**Exercise requirements**: Show all the lines in the data below that include the word "width".

**Input data**:
━━━━━━━━━━━━━━━━━━━━━━━━━━━━━━

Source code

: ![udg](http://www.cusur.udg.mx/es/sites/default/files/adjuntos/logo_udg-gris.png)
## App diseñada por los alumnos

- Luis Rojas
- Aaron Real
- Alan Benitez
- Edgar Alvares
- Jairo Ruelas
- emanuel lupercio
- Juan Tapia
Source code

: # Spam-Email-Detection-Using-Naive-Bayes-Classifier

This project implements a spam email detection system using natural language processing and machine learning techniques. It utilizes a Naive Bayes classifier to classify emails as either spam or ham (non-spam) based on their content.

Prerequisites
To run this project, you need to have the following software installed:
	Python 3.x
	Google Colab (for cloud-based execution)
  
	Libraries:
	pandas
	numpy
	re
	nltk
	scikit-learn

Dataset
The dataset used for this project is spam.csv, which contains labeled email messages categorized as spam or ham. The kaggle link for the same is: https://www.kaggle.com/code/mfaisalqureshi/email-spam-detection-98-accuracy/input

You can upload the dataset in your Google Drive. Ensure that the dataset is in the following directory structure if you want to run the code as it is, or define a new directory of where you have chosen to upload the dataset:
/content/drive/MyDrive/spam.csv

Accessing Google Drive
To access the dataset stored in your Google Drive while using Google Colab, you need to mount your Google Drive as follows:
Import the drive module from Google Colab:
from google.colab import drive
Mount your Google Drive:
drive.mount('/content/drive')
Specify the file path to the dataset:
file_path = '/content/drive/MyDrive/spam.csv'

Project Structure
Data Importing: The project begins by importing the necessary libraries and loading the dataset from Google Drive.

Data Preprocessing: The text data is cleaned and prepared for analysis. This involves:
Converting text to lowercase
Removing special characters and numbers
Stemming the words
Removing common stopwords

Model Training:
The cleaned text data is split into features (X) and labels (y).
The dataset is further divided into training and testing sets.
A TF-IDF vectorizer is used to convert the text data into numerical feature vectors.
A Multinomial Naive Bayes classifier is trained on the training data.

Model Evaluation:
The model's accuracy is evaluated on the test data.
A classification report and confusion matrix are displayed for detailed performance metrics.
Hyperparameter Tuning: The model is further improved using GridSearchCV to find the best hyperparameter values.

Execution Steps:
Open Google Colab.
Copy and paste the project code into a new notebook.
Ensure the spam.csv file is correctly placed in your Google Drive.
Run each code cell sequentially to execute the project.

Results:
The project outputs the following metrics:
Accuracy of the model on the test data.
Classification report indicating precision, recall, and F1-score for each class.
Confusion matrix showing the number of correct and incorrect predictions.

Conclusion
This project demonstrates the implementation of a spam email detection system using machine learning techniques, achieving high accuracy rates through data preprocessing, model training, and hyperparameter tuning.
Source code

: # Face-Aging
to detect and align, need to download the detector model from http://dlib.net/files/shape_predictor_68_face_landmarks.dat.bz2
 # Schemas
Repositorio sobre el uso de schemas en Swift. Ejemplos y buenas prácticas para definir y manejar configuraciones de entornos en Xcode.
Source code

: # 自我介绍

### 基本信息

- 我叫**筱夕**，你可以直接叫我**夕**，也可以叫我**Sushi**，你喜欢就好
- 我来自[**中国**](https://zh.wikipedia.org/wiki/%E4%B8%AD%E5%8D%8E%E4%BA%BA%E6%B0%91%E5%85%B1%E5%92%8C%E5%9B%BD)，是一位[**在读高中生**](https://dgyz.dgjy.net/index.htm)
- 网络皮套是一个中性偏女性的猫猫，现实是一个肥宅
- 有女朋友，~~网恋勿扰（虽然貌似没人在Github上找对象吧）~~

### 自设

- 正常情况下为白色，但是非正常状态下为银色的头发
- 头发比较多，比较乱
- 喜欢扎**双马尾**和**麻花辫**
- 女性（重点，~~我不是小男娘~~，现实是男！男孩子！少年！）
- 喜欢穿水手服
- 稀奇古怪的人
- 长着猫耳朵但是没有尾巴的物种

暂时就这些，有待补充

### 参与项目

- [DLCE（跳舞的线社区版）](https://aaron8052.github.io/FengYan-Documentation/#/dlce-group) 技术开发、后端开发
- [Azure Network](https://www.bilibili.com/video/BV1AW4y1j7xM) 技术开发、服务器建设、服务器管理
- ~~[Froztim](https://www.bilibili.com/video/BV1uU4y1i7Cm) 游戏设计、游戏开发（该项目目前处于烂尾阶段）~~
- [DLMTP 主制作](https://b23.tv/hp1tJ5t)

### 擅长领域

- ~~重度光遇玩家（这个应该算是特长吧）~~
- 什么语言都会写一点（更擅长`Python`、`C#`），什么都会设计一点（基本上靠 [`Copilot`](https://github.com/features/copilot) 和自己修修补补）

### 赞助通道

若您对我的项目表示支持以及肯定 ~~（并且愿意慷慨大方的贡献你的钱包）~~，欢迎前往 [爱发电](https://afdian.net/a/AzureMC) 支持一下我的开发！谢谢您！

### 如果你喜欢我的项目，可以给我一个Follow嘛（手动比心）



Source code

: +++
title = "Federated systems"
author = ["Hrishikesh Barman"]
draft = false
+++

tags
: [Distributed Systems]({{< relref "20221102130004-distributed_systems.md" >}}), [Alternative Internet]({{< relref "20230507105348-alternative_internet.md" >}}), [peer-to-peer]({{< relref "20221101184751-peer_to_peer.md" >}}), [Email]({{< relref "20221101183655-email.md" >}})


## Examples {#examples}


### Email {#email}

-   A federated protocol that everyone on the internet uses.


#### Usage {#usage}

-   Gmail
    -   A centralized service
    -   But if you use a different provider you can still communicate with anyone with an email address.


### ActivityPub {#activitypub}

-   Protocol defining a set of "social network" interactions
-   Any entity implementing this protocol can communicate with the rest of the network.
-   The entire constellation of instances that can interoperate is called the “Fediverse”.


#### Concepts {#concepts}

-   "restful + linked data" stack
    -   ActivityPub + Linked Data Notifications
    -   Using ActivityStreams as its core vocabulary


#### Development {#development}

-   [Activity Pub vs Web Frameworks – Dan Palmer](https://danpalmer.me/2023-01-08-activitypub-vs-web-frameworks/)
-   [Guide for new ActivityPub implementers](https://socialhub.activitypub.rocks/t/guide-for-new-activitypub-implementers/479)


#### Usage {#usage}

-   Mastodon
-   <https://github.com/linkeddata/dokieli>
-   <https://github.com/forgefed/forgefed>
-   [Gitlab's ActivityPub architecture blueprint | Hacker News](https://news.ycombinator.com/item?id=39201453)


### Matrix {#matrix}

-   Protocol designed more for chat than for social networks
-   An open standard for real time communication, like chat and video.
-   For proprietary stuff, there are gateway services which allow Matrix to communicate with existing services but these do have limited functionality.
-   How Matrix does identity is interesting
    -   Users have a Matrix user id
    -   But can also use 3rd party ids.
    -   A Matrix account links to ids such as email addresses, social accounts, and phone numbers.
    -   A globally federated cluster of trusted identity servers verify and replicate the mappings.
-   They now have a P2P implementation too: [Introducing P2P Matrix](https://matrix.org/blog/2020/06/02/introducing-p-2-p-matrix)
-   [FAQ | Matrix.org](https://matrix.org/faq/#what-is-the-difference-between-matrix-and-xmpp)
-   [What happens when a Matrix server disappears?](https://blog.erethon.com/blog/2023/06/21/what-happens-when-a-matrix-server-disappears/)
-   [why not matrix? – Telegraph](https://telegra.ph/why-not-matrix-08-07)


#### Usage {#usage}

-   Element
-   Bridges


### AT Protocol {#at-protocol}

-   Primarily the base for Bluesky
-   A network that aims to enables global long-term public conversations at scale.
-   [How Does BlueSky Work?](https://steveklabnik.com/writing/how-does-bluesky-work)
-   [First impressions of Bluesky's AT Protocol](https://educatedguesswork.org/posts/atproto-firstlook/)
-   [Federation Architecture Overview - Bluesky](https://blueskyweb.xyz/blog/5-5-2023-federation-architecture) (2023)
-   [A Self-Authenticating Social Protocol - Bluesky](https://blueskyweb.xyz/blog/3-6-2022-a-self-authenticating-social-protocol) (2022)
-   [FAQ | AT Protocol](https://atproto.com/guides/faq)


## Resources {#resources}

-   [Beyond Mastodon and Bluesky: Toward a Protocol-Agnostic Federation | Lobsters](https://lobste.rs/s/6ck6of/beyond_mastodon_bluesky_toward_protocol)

━━━━━━━━━━━━━━━━━━━━━━━━━━━━━━

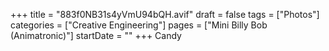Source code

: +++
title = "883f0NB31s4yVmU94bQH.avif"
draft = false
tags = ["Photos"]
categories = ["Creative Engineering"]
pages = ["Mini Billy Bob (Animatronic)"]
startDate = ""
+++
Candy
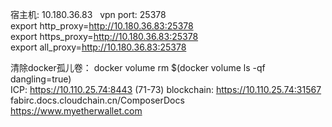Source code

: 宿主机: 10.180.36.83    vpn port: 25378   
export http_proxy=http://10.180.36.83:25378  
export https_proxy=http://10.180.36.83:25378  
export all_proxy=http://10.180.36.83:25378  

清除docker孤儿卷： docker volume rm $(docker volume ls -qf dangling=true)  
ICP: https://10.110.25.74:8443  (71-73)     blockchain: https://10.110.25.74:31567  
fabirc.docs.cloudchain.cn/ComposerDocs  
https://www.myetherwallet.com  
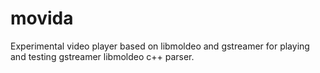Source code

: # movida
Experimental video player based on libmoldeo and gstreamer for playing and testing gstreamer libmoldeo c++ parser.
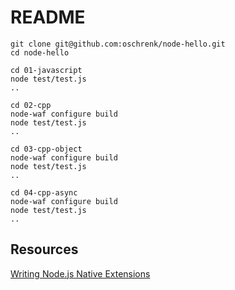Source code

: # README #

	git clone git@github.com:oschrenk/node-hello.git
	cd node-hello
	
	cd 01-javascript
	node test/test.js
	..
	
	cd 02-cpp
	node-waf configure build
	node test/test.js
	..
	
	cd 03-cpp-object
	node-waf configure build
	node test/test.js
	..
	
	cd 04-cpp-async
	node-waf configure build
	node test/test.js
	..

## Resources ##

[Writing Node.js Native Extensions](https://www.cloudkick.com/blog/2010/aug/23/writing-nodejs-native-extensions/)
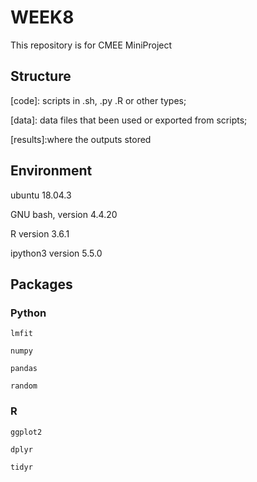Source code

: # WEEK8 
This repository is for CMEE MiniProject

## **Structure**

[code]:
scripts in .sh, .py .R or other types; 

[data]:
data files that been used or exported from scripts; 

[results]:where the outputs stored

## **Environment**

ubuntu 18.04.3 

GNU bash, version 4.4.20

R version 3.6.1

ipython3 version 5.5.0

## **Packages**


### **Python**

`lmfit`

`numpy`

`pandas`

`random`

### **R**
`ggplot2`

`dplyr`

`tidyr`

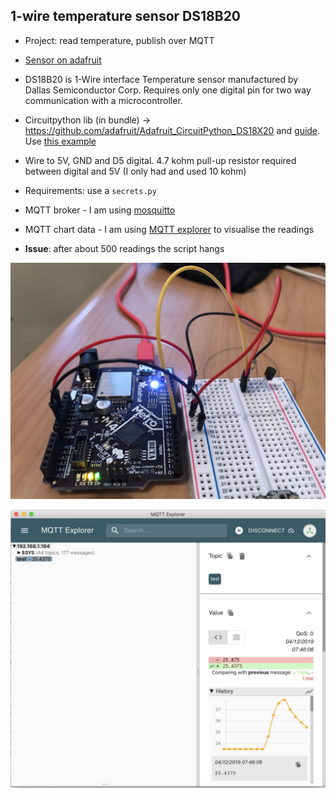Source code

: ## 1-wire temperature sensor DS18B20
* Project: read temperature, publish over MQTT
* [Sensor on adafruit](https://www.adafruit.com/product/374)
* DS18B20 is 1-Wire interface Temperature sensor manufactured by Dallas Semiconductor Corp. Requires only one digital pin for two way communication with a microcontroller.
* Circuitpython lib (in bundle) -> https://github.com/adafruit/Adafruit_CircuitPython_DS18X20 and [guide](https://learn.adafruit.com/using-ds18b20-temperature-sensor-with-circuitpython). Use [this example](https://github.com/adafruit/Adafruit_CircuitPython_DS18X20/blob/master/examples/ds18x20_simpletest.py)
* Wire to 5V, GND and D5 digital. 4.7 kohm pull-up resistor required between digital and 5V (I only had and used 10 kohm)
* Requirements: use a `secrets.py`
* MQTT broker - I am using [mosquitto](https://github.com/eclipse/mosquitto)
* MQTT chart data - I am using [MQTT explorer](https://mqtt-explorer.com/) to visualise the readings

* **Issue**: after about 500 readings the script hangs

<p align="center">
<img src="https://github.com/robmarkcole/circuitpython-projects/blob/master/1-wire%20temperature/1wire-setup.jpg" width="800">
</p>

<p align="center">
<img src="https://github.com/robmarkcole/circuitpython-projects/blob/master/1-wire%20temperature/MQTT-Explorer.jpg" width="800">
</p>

━━━━━━━━━━━━━━━━━━━━━━━━━━━━━━

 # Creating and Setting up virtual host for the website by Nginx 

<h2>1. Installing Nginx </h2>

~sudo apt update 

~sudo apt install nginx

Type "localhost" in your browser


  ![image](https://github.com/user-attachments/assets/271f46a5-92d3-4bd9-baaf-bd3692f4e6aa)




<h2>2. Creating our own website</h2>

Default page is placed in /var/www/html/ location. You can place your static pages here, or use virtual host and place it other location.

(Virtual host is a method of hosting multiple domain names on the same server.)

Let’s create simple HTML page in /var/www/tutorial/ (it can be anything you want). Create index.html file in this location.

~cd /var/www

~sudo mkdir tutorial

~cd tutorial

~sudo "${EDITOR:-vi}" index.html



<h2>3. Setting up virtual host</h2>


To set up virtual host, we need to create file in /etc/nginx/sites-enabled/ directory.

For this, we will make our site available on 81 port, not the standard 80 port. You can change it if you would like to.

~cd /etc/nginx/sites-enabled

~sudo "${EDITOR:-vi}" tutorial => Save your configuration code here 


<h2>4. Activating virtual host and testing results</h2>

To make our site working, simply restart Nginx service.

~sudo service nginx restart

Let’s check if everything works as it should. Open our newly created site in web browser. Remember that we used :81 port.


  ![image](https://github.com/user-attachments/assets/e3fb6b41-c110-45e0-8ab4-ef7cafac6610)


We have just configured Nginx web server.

━━━━━━━━━━━━━━━━━━━━━━━━━━━━━━

**Exercise answer**:
<img src="https://github.com/robmarkcole/circuitpython-projects/blob/master/1-wire%20temperature/1wire-setup.jpg" width="800">
<img src="https://github.com/robmarkcole/circuitpython-projects/blob/master/1-wire%20temperature/MQTT-Explorer.jpg" width="800">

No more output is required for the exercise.